## Problem details
Return each record shown below exactly, with none omitted.

=== Section Start ===

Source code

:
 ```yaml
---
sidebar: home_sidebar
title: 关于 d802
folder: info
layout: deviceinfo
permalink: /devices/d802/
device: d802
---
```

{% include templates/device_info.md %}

=== Section End ===

## Reply to the exercise
Source code

:
 ```yaml
---
sidebar: home_sidebar
title: 关于 d802
folder: info
layout: deviceinfo
permalink: /devices/d802/
device: d802
---
```

{% include templates/device_info.md %}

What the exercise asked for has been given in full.